Pojazd z Polski brał udział w ataku na Biełgorod. Zajęli go Rosjanie
Podczas walk Rosjan z Rosjanami w obwodzie biełgorodzkim, armia Putina miała zająć się część sprzętu wykorzystywanego przez partyzantów. MON Rosji twierdzi, że wśród przejętych pojazdów jest sprzęt wyprodukowany w Polsce. Tymczasem Legion "Wolność Rosji" przekazał, że to "kremlowska propaganda".
W obwodzie biełgorodzkim, gdzie oddziały Legionu "Wolność Rosji" walczyły z regularnymi oddziałami rosyjskiej armii, tym drugim udało się przejąć część sprzętu wykorzystywanego przez oddziały partyzanckie.
Poinformowała o tym między innymi stacja Zvezda, prowadzona przez ministerstwo obrony Rosji. We wtorek opublikowano nagranie, na którym widać przejęte pojazdy.
Są tam samochody opancerzone amerykańskiej produkcji Humvee i pick-upy. Rosjanie mieli też zająć wozy International MaxxPro oraz wyprodukowane w Ukrainie ciężarówki KrAZ. Na filmie pojawia się również pojazd wyprodukowany w Polsce.
Polski Dzik atakował Rosję?
Przez kilka sekund filmu widać ostrzelany pojazd opancerzony AMZ Dzik-2. Samochody tego typu były produkowane od 2004 roku i wykorzystywane przede wszystkim przez Żandarmerię Wojskową, do zadań patrolowo-interwencyjnych.
W 2022 roku nieznana publicznie liczba takich pojazdów została przekazana broniącej się przed Rosją Ukrainie. Służyły tam co najmniej od maja ubiegłego roku, o czym poinformował wówczas doradca szefa MSW Ukrainy Anton Heraszczenko.
Do publikacji telewizji rosyjskiego MON odniósł się Legion "Wolność Rosji". W środowym komunikacie stwierdza, że "nie próżnuje jak kremlowscy propagandziści, którzy przypisują fikcyjne straty". W środę pokazali nagranie, na którym widać pojazdy MaxxPro, mając znajdować się wciąż w służbie organizacji.
Jednocześnie zachodnie profile zajmujące się tematyką wojskową podważają film rosyjskiego MON, zwracając uwagę na kilka szczegółów jak brak świeżych zniszczeń lub rdza widoczna na przejętych pojazdach. Wskazują, że nagranie może być mistyfikacją, a widoczne pojazdy zostały przechwycone wcześniej.

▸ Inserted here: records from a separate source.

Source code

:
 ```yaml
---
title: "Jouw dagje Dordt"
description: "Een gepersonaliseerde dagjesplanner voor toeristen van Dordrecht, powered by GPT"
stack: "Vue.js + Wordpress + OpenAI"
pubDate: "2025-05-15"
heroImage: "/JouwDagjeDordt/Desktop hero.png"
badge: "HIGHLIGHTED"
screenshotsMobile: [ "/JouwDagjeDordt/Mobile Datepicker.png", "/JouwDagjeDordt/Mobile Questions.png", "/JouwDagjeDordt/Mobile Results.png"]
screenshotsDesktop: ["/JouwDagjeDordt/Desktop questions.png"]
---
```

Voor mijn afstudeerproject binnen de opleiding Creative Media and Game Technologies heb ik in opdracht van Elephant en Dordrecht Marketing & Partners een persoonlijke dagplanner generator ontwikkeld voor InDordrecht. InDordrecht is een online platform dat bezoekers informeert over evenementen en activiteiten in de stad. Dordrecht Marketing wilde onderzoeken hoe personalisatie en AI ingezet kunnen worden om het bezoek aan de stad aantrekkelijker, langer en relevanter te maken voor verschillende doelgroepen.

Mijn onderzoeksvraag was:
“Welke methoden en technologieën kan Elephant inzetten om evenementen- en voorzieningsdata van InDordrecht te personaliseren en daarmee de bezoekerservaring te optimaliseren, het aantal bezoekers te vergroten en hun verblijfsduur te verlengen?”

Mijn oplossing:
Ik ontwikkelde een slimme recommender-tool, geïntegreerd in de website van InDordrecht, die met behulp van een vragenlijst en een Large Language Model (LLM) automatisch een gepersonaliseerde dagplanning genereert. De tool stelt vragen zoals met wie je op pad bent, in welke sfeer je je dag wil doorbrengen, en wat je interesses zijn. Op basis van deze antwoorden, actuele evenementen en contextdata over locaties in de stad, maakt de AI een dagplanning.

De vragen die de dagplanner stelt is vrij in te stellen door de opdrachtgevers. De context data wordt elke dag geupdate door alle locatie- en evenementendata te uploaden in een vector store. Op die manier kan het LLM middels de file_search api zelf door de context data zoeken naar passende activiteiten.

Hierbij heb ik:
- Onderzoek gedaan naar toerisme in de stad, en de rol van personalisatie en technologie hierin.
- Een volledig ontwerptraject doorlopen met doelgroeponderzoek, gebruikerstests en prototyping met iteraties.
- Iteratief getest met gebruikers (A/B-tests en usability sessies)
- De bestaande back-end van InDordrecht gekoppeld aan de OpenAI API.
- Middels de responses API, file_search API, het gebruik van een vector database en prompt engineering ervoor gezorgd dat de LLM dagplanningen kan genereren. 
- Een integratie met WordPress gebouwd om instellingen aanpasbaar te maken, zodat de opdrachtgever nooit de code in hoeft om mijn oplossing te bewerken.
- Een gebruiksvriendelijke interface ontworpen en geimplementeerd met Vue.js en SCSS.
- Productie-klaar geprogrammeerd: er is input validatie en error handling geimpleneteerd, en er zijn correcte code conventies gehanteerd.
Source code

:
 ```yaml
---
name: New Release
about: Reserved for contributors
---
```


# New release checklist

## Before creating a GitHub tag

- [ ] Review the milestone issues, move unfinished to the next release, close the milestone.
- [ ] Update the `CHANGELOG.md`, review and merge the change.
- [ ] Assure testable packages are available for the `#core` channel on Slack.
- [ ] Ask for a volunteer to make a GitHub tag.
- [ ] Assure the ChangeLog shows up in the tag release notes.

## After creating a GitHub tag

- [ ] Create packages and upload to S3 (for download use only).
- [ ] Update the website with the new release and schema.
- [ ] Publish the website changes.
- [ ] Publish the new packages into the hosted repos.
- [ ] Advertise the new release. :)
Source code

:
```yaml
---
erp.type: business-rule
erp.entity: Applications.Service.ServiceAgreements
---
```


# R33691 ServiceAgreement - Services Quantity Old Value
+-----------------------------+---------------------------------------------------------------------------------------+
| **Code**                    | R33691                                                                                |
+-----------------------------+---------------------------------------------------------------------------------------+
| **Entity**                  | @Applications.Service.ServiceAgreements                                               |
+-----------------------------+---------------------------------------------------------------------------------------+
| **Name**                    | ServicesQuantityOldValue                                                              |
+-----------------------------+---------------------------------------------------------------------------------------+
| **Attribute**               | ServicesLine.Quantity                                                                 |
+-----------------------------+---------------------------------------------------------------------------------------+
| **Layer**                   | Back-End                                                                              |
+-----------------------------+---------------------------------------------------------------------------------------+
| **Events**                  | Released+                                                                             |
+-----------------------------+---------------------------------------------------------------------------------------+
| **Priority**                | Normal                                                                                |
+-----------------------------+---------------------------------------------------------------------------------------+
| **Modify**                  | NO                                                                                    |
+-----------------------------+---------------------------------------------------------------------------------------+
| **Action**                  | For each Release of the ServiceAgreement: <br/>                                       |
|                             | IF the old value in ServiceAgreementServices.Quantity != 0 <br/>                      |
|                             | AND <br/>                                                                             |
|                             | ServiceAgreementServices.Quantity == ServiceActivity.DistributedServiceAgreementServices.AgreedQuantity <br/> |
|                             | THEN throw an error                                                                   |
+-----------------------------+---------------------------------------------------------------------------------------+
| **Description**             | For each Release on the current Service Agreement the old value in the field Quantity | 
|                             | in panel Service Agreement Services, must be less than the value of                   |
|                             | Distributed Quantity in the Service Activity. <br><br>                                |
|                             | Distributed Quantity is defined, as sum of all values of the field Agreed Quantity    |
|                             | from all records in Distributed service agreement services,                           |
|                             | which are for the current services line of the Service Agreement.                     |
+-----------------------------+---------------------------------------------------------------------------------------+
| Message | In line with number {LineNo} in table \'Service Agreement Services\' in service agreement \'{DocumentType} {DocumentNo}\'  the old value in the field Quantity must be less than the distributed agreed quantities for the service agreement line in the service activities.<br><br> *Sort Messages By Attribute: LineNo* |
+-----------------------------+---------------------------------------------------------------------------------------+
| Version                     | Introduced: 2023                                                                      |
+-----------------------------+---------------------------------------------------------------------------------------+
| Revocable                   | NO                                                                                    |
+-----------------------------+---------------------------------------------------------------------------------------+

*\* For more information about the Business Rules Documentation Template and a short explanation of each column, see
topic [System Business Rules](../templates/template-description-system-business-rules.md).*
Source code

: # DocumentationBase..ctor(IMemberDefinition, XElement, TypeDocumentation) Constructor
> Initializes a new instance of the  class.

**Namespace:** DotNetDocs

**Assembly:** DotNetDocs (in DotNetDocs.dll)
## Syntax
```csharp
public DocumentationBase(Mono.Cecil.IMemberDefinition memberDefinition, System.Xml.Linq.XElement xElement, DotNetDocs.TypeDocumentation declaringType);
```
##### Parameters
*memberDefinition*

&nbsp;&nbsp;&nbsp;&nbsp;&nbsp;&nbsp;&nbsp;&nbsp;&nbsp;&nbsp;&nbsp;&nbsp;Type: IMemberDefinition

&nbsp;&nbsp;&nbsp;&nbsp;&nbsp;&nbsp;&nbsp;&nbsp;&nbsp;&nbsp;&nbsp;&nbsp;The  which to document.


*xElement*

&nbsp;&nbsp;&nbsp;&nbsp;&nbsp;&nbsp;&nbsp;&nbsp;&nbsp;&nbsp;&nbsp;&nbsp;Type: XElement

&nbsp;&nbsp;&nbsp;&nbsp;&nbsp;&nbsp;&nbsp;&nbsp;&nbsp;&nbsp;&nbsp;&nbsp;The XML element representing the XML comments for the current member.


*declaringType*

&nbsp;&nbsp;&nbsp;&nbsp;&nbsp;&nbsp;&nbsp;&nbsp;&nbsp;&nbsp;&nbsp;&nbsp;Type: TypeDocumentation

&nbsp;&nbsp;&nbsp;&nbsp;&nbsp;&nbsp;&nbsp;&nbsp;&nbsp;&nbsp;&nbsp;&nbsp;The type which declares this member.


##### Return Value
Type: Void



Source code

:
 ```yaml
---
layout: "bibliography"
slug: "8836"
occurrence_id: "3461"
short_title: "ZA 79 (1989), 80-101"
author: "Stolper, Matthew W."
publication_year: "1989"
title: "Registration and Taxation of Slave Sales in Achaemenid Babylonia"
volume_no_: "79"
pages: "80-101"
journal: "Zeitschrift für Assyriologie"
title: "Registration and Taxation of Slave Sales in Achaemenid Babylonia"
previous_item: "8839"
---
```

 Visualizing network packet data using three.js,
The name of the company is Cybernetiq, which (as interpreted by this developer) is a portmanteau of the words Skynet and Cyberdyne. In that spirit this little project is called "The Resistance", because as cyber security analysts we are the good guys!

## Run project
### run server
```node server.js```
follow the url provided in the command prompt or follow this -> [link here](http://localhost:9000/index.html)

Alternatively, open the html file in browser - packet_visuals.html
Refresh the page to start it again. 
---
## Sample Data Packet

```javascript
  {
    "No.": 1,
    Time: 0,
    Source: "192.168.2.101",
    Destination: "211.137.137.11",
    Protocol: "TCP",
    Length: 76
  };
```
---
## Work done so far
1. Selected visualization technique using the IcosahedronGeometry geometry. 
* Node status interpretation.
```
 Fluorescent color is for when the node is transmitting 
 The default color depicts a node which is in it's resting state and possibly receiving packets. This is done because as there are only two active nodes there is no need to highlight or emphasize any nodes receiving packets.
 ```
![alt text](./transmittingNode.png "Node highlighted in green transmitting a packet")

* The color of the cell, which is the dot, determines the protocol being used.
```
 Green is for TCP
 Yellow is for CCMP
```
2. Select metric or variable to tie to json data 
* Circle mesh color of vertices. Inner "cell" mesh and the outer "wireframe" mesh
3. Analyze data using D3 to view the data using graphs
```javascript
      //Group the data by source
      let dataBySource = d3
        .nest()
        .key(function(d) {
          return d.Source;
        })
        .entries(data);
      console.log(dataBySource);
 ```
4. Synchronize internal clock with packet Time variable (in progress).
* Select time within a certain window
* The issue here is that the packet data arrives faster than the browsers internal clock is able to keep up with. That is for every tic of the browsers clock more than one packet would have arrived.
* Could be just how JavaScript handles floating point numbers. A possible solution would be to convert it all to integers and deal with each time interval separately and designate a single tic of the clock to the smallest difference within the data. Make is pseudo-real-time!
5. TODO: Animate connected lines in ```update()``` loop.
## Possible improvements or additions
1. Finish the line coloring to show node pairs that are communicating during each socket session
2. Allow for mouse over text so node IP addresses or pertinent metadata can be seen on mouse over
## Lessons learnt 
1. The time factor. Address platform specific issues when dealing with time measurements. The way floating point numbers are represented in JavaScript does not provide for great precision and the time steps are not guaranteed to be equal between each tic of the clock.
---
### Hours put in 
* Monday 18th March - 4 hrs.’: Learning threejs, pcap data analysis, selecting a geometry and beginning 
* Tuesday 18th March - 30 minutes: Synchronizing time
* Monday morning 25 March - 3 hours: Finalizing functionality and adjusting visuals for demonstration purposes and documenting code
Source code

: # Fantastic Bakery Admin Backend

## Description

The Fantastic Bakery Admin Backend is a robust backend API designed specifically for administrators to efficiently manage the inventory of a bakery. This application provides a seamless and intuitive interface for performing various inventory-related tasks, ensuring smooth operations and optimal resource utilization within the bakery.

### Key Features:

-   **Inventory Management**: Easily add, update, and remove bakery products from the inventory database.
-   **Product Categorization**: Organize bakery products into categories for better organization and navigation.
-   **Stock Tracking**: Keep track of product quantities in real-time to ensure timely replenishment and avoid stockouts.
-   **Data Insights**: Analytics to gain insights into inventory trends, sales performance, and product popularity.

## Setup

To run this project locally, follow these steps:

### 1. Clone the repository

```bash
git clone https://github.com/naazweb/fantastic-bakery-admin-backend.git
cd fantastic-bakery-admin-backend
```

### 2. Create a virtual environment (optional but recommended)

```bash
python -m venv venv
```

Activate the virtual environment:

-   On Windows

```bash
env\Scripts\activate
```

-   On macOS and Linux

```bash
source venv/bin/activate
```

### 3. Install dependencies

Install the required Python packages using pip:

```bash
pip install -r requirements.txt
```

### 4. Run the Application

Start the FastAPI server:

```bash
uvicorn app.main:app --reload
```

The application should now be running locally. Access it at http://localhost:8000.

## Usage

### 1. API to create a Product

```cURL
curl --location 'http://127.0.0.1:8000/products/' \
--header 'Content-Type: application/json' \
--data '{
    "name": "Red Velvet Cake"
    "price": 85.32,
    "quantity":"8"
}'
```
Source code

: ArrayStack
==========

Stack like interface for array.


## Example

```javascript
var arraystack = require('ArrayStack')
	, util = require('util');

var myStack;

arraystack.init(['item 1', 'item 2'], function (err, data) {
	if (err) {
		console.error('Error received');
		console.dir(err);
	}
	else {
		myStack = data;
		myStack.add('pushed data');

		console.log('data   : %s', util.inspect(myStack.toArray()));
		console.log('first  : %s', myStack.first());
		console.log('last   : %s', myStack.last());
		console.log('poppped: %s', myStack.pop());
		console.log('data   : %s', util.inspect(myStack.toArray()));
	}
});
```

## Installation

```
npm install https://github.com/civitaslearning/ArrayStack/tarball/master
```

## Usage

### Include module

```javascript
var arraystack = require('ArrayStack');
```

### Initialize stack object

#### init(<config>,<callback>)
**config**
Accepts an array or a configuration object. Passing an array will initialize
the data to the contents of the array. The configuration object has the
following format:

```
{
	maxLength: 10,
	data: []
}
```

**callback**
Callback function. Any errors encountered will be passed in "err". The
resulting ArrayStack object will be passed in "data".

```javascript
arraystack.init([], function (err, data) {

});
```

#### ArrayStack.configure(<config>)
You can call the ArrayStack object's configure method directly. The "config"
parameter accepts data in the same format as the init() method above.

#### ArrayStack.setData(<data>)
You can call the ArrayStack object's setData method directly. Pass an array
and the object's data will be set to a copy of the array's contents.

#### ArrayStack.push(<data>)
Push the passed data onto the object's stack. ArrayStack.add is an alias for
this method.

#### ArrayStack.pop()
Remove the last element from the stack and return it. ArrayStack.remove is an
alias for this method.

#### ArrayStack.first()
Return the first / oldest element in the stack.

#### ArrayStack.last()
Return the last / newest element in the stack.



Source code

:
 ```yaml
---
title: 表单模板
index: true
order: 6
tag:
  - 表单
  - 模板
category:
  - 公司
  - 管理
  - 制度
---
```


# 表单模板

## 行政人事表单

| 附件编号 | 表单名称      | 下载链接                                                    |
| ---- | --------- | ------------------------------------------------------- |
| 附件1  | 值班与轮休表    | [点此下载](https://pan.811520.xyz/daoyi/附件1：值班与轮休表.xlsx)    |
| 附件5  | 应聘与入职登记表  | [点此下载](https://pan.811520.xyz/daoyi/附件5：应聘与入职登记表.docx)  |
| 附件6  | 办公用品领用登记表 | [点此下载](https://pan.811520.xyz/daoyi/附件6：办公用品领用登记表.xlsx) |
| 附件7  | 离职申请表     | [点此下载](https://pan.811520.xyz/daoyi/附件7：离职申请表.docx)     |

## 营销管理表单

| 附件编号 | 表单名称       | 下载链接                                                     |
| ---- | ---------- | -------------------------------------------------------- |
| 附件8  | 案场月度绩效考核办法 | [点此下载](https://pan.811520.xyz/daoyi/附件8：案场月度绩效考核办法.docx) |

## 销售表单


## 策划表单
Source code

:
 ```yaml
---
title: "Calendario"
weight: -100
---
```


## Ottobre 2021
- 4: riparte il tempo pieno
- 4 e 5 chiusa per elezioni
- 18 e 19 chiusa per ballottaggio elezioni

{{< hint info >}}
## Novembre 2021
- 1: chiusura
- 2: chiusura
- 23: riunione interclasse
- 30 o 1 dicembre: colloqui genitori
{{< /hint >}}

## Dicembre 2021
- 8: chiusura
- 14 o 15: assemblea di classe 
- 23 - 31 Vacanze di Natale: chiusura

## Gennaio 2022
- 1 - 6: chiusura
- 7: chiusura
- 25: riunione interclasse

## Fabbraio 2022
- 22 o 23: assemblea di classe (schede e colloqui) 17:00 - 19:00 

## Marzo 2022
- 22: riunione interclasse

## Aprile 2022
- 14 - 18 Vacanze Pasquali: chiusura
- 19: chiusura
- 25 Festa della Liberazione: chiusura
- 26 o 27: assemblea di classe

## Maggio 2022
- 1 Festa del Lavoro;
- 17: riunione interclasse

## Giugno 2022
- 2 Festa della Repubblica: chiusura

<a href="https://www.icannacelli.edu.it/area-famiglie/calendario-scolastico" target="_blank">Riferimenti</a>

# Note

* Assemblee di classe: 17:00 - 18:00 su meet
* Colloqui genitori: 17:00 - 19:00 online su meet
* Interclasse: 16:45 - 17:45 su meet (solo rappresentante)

Ukraina: Za atak odpowiadają partyzanci
Władze w Kijowie podkreślają, że nie mają "bezpośredniego związku" z wydarzeniami w obwodzie biełgorodzkim. Pełną odpowiedzialność za atak na terytorium Rosji mają ponosić partyzanci, których oddziały składają się wyłącznie z obywateli rosyjskich.
ZOBACZ: Ukraińskie czołgi przekroczyły granicę z Rosją. Walki pod Biełgorodem
"Ukraina z zainteresowaniem przygląda się wydarzeniom w obwodzie biełgorodzkim w Rosji i bada sytuację, jednak nie ma bezpośredniego związku z tym" - wskazał Mychajło Podolak, doradca w Kancelarii Prezydenta Ukrainy.
"Jak wiadomo, czołgi są sprzedawane rosyjskim kupcom wojskowym, a konspiracyjne oddziały partyzanckie składają się przecież z obywateli rosyjskich. Dzisiaj ci obywatele Rosji wrócili do domu. Tam spotkali się i wsparli mieszkańców tych terenów. Dziś ludzie z bronią w ręku są gotowi walczyć o wyzwolenie Rosji spod wewnętrznego reżimu okupacyjnego Putina" - stwierdził.